30
Sep 17

Control

As part of our 2017-2018 season we’re continuing to give each of our core singers a turn at the helm of the blog. The below post below comes from our baritone and director, Jeffrey Gavett.


The composers for our concert of October 7th have all notated their scores in a somewhat traditional sense. We have sheets of paper with words, notes, lines, and symbols on them, that communicate to us what we are supposed to do to realize the music. One thing that differs between the pieces is the level of control that the composer decides to exert over the performance – below are a few examples selected from the concert’s repertoire.

James Weeks’s Primo Libro exerts a level of specific control of the performance in many ways. The octave is divided into 31 equal parts, demanding a specificity of intonation from the singers, who are also following a rhythmic flow that moves on a prescribed grid, but without traditional meter. Cassandra Miller’s Guide also asks the singers to perform a difficult and specific task in memorizing, slowing down, and transposing the details of an audio recorded performance. However, the ensemble is split up into three groups, each of which must coordinate internally, but which move independently from one another. Thus the performances are rigidly controlled at the level of the individual, and small group, but the larger work is more open.

Liza Lim’s Three Angels contains a range of notational styles and levels of control. The soprano’s music is extraordinarily specific, with difficult rhythms and quarter tone inflections of melody throughout. The baritone’s solo is traditionally notated, but also includes instructions for improvisatory looping and shifting of materials. The mezzo soprano performs with a small ‘wacky whistle’ on her palate, and her music is written totally graphically. The coordination of the solos is also left slightly open, similar to how Miller’s work is more open in a larger formal sense.

Ben Johnston’s Rose, like James Weeks’s Primo Libro, is extremely specific in its pitch demands. Written in a 7-limit just intonation system, the work avoids the traditional triads of a 5-limit system and creates a new harmonic grammar for its tuning. Its rhythm and formal language however are musically very traditional, and depend on phrasing and shaping by the singers for expressive purposes.

25
Sep 17

Learning by ear

As part of our 2017-2018 season we’re continuing to give each of our core singers a turn at the helm of the blog. The below post below comes from our soprano, Charlotte Mundy.

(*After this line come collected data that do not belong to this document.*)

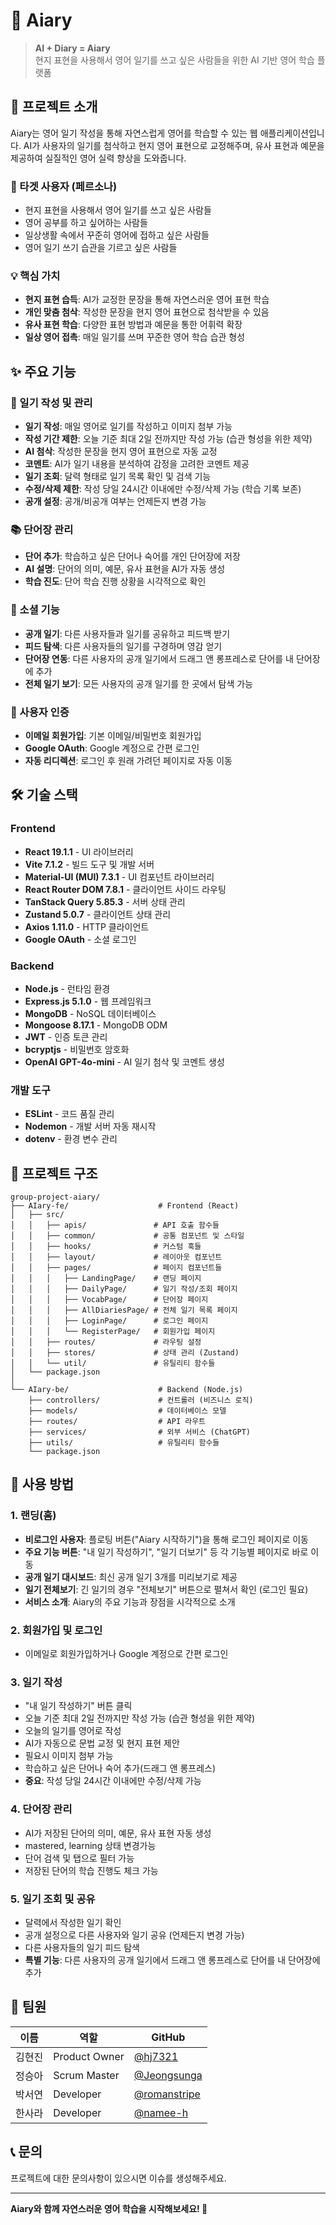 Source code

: # 📝 Aiary

> **AI + Diary = Aiary**  
> 현지 표현을 사용해서 영어 일기를 쓰고 싶은 사람들을 위한 AI 기반 영어 학습 플랫폼

## 🌟 프로젝트 소개

Aiary는 영어 일기 작성을 통해 자연스럽게 영어를 학습할 수 있는 웹 애플리케이션입니다. AI가 사용자의 일기를 첨삭하고 현지 영어 표현으로 교정해주며, 유사 표현과 예문을 제공하여 실질적인 영어 실력 향상을 도와줍니다.

### 🎯 타겟 사용자 (페르소나)

- 현지 표현을 사용해서 영어 일기를 쓰고 싶은 사람들
- 영어 공부를 하고 싶어하는 사람들
- 일상생활 속에서 꾸준히 영어에 접하고 싶은 사람들
- 영어 일기 쓰기 습관을 기르고 싶은 사람들

### 💡 핵심 가치

- **현지 표현 습득**: AI가 교정한 문장을 통해 자연스러운 영어 표현 학습
- **개인 맞춤 첨삭**: 작성한 문장을 현지 영어 표현으로 첨삭받을 수 있음
- **유사 표현 학습**: 다양한 표현 방법과 예문을 통한 어휘력 확장
- **일상 영어 접촉**: 매일 일기를 쓰며 꾸준한 영어 학습 습관 형성

## ✨ 주요 기능

### 📖 일기 작성 및 관리

- **일기 작성**: 매일 영어로 일기를 작성하고 이미지 첨부 가능
- **작성 기간 제한**: 오늘 기준 최대 2일 전까지만 작성 가능 (습관 형성을 위한 제약)
- **AI 첨삭**: 작성한 문장을 현지 영어 표현으로 자동 교정
- **코멘트**: AI가 일기 내용을 분석하여 감정을 고려한 코멘트 제공
- **일기 조회**: 달력 형태로 일기 목록 확인 및 검색 기능
- **수정/삭제 제한**: 작성 당일 24시간 이내에만 수정/삭제 가능 (학습 기록 보존)
- **공개 설정**: 공개/비공개 여부는 언제든지 변경 가능

### 📚 단어장 관리

- **단어 추가**: 학습하고 싶은 단어나 숙어를 개인 단어장에 저장
- **AI 설명**: 단어의 의미, 예문, 유사 표현을 AI가 자동 생성
- **학습 진도**: 단어 학습 진행 상황을 시각적으로 확인

### 👥 소셜 기능

- **공개 일기**: 다른 사용자들과 일기를 공유하고 피드백 받기
- **피드 탐색**: 다른 사용자들의 일기를 구경하며 영감 얻기
- **단어장 연동**: 다른 사용자의 공개 일기에서 드래그 앤 롱프레스로 단어를 내 단어장에 추가
- **전체 일기 보기**: 모든 사용자의 공개 일기를 한 곳에서 탐색 가능

### 🔐 사용자 인증

- **이메일 회원가입**: 기본 이메일/비밀번호 회원가입
- **Google OAuth**: Google 계정으로 간편 로그인
- **자동 리디렉션**: 로그인 후 원래 가려던 페이지로 자동 이동

## 🛠 기술 스택

### Frontend

- **React 19.1.1** - UI 라이브러리
- **Vite 7.1.2** - 빌드 도구 및 개발 서버
- **Material-UI (MUI) 7.3.1** - UI 컴포넌트 라이브러리
- **React Router DOM 7.8.1** - 클라이언트 사이드 라우팅
- **TanStack Query 5.85.3** - 서버 상태 관리
- **Zustand 5.0.7** - 클라이언트 상태 관리
- **Axios 1.11.0** - HTTP 클라이언트
- **Google OAuth** - 소셜 로그인

### Backend

- **Node.js** - 런타임 환경
- **Express.js 5.1.0** - 웹 프레임워크
- **MongoDB** - NoSQL 데이터베이스
- **Mongoose 8.17.1** - MongoDB ODM
- **JWT** - 인증 토큰 관리
- **bcryptjs** - 비밀번호 암호화
- **OpenAI GPT-4o-mini** - AI 일기 첨삭 및 코멘트 생성

### 개발 도구

- **ESLint** - 코드 품질 관리
- **Nodemon** - 개발 서버 자동 재시작
- **dotenv** - 환경 변수 관리

## 📁 프로젝트 구조

```
group-project-aiary/
├── AIary-fe/                    # Frontend (React)
│   ├── src/
│   │   ├── apis/               # API 호출 함수들
│   │   ├── common/             # 공통 컴포넌트 및 스타일
│   │   ├── hooks/              # 커스텀 훅들
│   │   ├── layout/             # 레이아웃 컴포넌트
│   │   ├── pages/              # 페이지 컴포넌트들
│   │   │   ├── LandingPage/    # 랜딩 페이지
│   │   │   ├── DailyPage/      # 일기 작성/조회 페이지
│   │   │   ├── VocabPage/      # 단어장 페이지
│   │   │   ├── AllDiariesPage/ # 전체 일기 목록 페이지
│   │   │   ├── LoginPage/      # 로그인 페이지
│   │   │   └── RegisterPage/   # 회원가입 페이지
│   │   ├── routes/             # 라우팅 설정
│   │   ├── stores/             # 상태 관리 (Zustand)
│   │   └── util/               # 유틸리티 함수들
│   └── package.json
│
└── AIary-be/                    # Backend (Node.js)
    ├── controllers/             # 컨트롤러 (비즈니스 로직)
    ├── models/                  # 데이터베이스 모델
    ├── routes/                  # API 라우트
    ├── services/                # 외부 서비스 (ChatGPT)
    ├── utils/                   # 유틸리티 함수들
    └── package.json
```

## 📱 사용 방법

### 1. 랜딩(홈)

- **비로그인 사용자**: 플로팅 버튼("Aiary 시작하기")을 통해 로그인 페이지로 이동
- **주요 기능 버튼**: "내 일기 작성하기", "일기 더보기" 등 각 기능별 페이지로 바로 이동
- **공개 일기 대시보드**: 최신 공개 일기 3개를 미리보기로 제공
- **일기 전체보기**: 긴 일기의 경우 "전체보기" 버튼으로 펼쳐서 확인 (로그인 필요)
- **서비스 소개**: Aiary의 주요 기능과 장점을 시각적으로 소개

### 2. 회원가입 및 로그인

- 이메일로 회원가입하거나 Google 계정으로 간편 로그인

### 3. 일기 작성

- "내 일기 작성하기" 버튼 클릭
- 오늘 기준 최대 2일 전까지만 작성 가능 (습관 형성을 위한 제약)
- 오늘의 일기를 영어로 작성
- AI가 자동으로 문법 교정 및 현지 표현 제안
- 필요시 이미지 첨부 가능
- 학습하고 싶은 단어나 숙어 추가(드래그 앤 롱프레스)
- **중요**: 작성 당일 24시간 이내에만 수정/삭제 가능

### 4. 단어장 관리

- AI가 저장된 단어의 의미, 예문, 유사 표현 자동 생성
- mastered, learning 상태 변경가능
- 단어 검색 및 탭으로 필터 가능
- 저장된 단어의 학습 진행도 체크 가능

### 5. 일기 조회 및 공유

- 달력에서 작성한 일기 확인
- 공개 설정으로 다른 사용자와 일기 공유 (언제든지 변경 가능)
- 다른 사용자들의 일기 피드 탐색
- **특별 기능**: 다른 사용자의 공개 일기에서 드래그 앤 롱프레스로 단어를 내 단어장에 추가

## 👥 팀원

| 이름   | 역할          | GitHub                                         |
| ------ | ------------- | ---------------------------------------------- |
| 김현진 | Product Owner | [@hj7321](https://github.com/hj7321)           |
| 정승아 | Scrum Master  | [@Jeongsunga](https://github.com/Jeongsunga)   |
| 박서연 | Developer     | [@romanstripe](https://github.com/romanstripe) |
| 한사라 | Developer     | [@namee-h](https://github.com/namee-h)         |

## 📞 문의

프로젝트에 대한 문의사항이 있으시면 이슈를 생성해주세요.

---

**Aiary와 함께 자연스러운 영어 학습을 시작해보세요! 🌟**
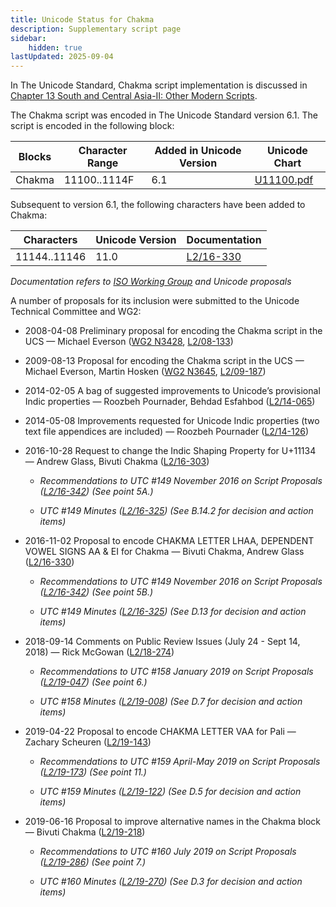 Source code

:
 ```yaml
---
title: Unicode Status for Chakma
description: Supplementary script page
sidebar:
    hidden: true
lastUpdated: 2025-09-04
---
```


In The Unicode Standard, Chakma script implementation is discussed in [Chapter 13 South and Central Asia-II: Other Modern Scripts](http://www.unicode.org/versions/latest/ch13.pdf).

[comment]: # (end of intro)

[comment]: # (start of blocks)

The Chakma script was encoded in The Unicode Standard version 6.1. The script is encoded in the following block:

| Blocks | Character Range | Added in Unicode Version | Unicode Chart |
| ------ | --------------- | ------------------------ | ------------- |
| Chakma | 11100..1114F | 6.1 | [U11100.pdf](http://www.unicode.org/charts/PDF/U11100.pdf) |

[comment]: # (end of blocks)

[comment]: # (start of chars)

Subsequent to version 6.1, the following characters have been added to Chakma:

| Characters | Unicode Version | Documentation |
| ---------- | --------------- | ------------- |
| 11144..11146  |  11.0  |  [L2/16-330](http://www.unicode.org/cgi-bin/GetMatchingDocs.pl?L2/16-330) |

_Documentation refers to [ISO Working Group](https://www.unicode.org/wg2/) and Unicode proposals_

[comment]: # (end of chars)

[comment]: # (start of rest)

A number of proposals for its inclusion were submitted to the Unicode Technical Committee and WG2:

- 2008-04-08 Preliminary proposal for encoding the Chakma script in the UCS — Michael Everson ([WG2 N3428](https://www.unicode.org/wg2/docs/n3428.pdf), [L2/08-133](http://www.unicode.org/cgi-bin/GetMatchingDocs.pl?L2/08-133))

- 2009-08-13 Proposal for encoding the Chakma script in the UCS — Michael Everson, Martin Hosken ([WG2 N3645](https://www.unicode.org/wg2/docs/n3645.pdf), [L2/09-187](http://www.unicode.org/cgi-bin/GetMatchingDocs.pl?L2/09-187))

- 2014-02-05 A bag of suggested improvements to Unicode’s provisional Indic properties — Roozbeh Pournader, Behdad Esfahbod ([L2/14-065](http://www.unicode.org/cgi-bin/GetMatchingDocs.pl?L2/14-065))

- 2014-05-08 Improvements requested for Unicode Indic properties (two text file appendices are included) — Roozbeh Pournader ([L2/14-126](http://www.unicode.org/cgi-bin/GetMatchingDocs.pl?L2/14-126))

- 2016-10-28 Request to change the Indic Shaping Property for U+11134 — Andrew Glass, Bivuti Chakma ([L2/16-303](http://www.unicode.org/cgi-bin/GetMatchingDocs.pl?L2/16-303))

  - _Recommendations to UTC #149 November 2016 on Script Proposals ([L2/16-342](http://www.unicode.org/L2/L2016/16342-script-ad-hoc.pdf)) (See point 5A.)_

  - _UTC #149 Minutes ([L2/16-325](http://www.unicode.org/L2/L2016/16325.htm)) (See B.14.2 for decision and action items)_

- 2016-11-02 Proposal to encode CHAKMA LETTER LHAA, DEPENDENT VOWEL SIGNS AA &amp; EI for Chakma — Bivuti Chakma, Andrew Glass ([L2/16-330](http://www.unicode.org/cgi-bin/GetMatchingDocs.pl?L2/16-330))

  - _Recommendations to UTC #149 November 2016 on Script Proposals ([L2/16-342](http://www.unicode.org/L2/L2016/16342-script-ad-hoc.pdf)) (See point 5B.)_

  - _UTC #149 Minutes ([L2/16-325](http://www.unicode.org/L2/L2016/16325.htm)) (See D.13 for decision and action items)_

- 2018-09-14 Comments on Public Review Issues (July 24 - Sept 14, 2018) — Rick McGowan ([L2/18-274](http://www.unicode.org/cgi-bin/GetMatchingDocs.pl?L2/18-274))

  - _Recommendations to UTC #158 January 2019 on Script Proposals ([L2/19-047](https://www.unicode.org/L2/L2019/19047-script-adhoc-recs.pdf)) (See point 6.)_

  - _UTC #158 Minutes ([L2/19-008](https://www.unicode.org/L2/L2019/19008.htm)) (See D.7 for decision and action items)_

- 2019-04-22 Proposal to encode CHAKMA LETTER VAA for Pali — Zachary Scheuren ([L2/19-143](http://www.unicode.org/cgi-bin/GetMatchingDocs.pl?L2/19-143))

  - _Recommendations to UTC #159 April-May 2019 on Script Proposals ([L2/19-173](http://www.unicode.org/L2/L2019/19173-script-adhoc-recs.pdf)) (See point 11.)_

  - _UTC #159 Minutes ([L2/19-122](http://www.unicode.org/L2/L2019/19122.htm)) (See D.5 for decision and action items)_

- 2019-06-16 Proposal to improve alternative names in the Chakma block — Bivuti Chakma ([L2/19-218](http://www.unicode.org/cgi-bin/GetMatchingDocs.pl?L2/19-218))

  - _Recommendations to UTC #160 July 2019 on Script Proposals ([L2/19-286](https://www.unicode.org/L2/L2019/19286-script-recs.pdf)) (See point 7.)_

  - _UTC #160 Minutes ([L2/19-270](https://www.unicode.org/L2/L2019/19270.htm)) (See D.3 for decision and action items)_
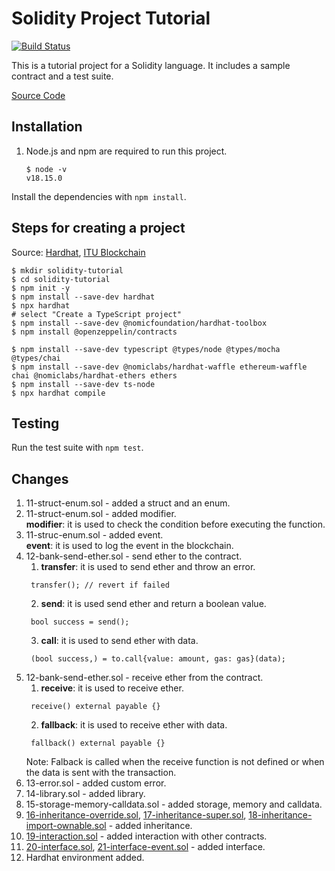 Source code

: # Solidity Project Tutorial

[![Build Status](https://travis-ci.org/mhmmdd/solidity-tutorial.svg?branch=master)](https://travis-ci.org/mhmmdd/solidity-tutorial)

This is a tutorial project for a Solidity language. It includes a sample contract and a test suite.

[Source Code](https://github.com/itublockchain/web3-bootcamp)

## Installation
1. Node.js and npm are required to run this project.
   ```shell
   $ node -v
   v18.15.0
   ```
Install the dependencies with `npm install`.

## Steps for creating a project
Source: [Hardhat](https://hardhat.org/getting-started/), [ITU Blockchain](https://github.com/itublockchain/web3-bootcamp/tree/master/2x0_Hardhat%26Ethers)

```shell
$ mkdir solidity-tutorial
$ cd solidity-tutorial
$ npm init -y
$ npm install --save-dev hardhat
$ npx hardhat
# select "Create a TypeScript project"
$ npm install --save-dev @nomicfoundation/hardhat-toolbox
$ npm install @openzeppelin/contracts

$ npm install --save-dev typescript @types/node @types/mocha @types/chai
$ npm install --save-dev @nomiclabs/hardhat-waffle ethereum-waffle chai @nomiclabs/hardhat-ethers ethers
$ npm install --save-dev ts-node
$ npx hardhat compile
```

## Testing
Run the test suite with `npm test`.


## Changes
1. 11-struct-enum.sol - added a struct and an enum.
2. 11-struct-enum.sol - added modifier.<br>
**modifier**: it is used to check the condition before executing the function.
3. 11-struc-enum.sol - added event.<br>
**event**: it is used to log the event in the blockchain.
4. 12-bank-send-ether.sol - send ether to the contract.<br>
   1. **transfer**: it is used to send ether and throw an error.
   ```solidity
    transfer(); // revert if failed
   ```
   2. **send**: it is used send ether and return a boolean value. 
   ```solidity
    bool success = send();
   ```
   3. **call**: it is used to send ether with data.
   ```solidity
    (bool success,) = to.call{value: amount, gas: gas}(data);
   ```
4. 12-bank-send-ether.sol - receive ether from the contract.<br>
   1. **receive**: it is used to receive ether.
   ```solidity
    receive() external payable {}
   ```
   2. **fallback**: it is used to receive ether with data. 
   ```solidity
    fallback() external payable {}
   ```
   Note: Falback is called when the receive function is not defined or when the data is sent with the transaction.
5. 13-error.sol - added custom error.
6. 14-library.sol - added library.
7. 15-storage-memory-calldata.sol - added storage, memory and calldata.
8.  [16-inheritance-override.sol](contracts/s16-inheritance-override.sol),
[17-inheritance-super.sol](contracts/s17-inheritance-super.sol),
[18-inheritance-import-ownable.sol](contracts/s18-inheritance-import-ownable.sol) - added inheritance.
9. [19-interaction.sol](contracts/s19-interaction.sol) - added interaction with other contracts.
10. [20-interface.sol](contracts/s20-interface.sol), 
[21-interface-event.sol](contracts/s21-interface-event.sol) - added interface.
11. Hardhat environment added.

What would it mean for classical music if the score wasn’t the definitive version of the piece, but just a guide – a starting point?

In a recent interview on the Resonant Bodies podcast, Jennifer Walshe said, “In the theatre world they understand the script is the starting place, it’s not the definitive document…. People don’t rush up to the director’s table [after a play] and look at the script, whereas after a new music concert they rush up to the stage to look at the notation because that’s where we have been told that the piece is located. It’s located in the notation, and the analysis of the piece should always lead with the score.”

I find it exciting, then, that three of the pieces on our program on October 7 require the study of non-visual material apart from the score, i.e. recordings, as part of the rehearsal process.

Primo Libro by James Weeks uses a tuning system that divides the octave into 31 notes (as opposed to the usual 12). The intervals are audible but so tiny that they’re hard to comprehend unless you’ve already heard them, preferably multiple times. They’re virtually impossible to read off the page. The only way to come close to learning this piece properly is to use a synthesizer to render Weeks’ insanely precise (and also incredibly expressive and dramatic!) melodies and vertical harmonies.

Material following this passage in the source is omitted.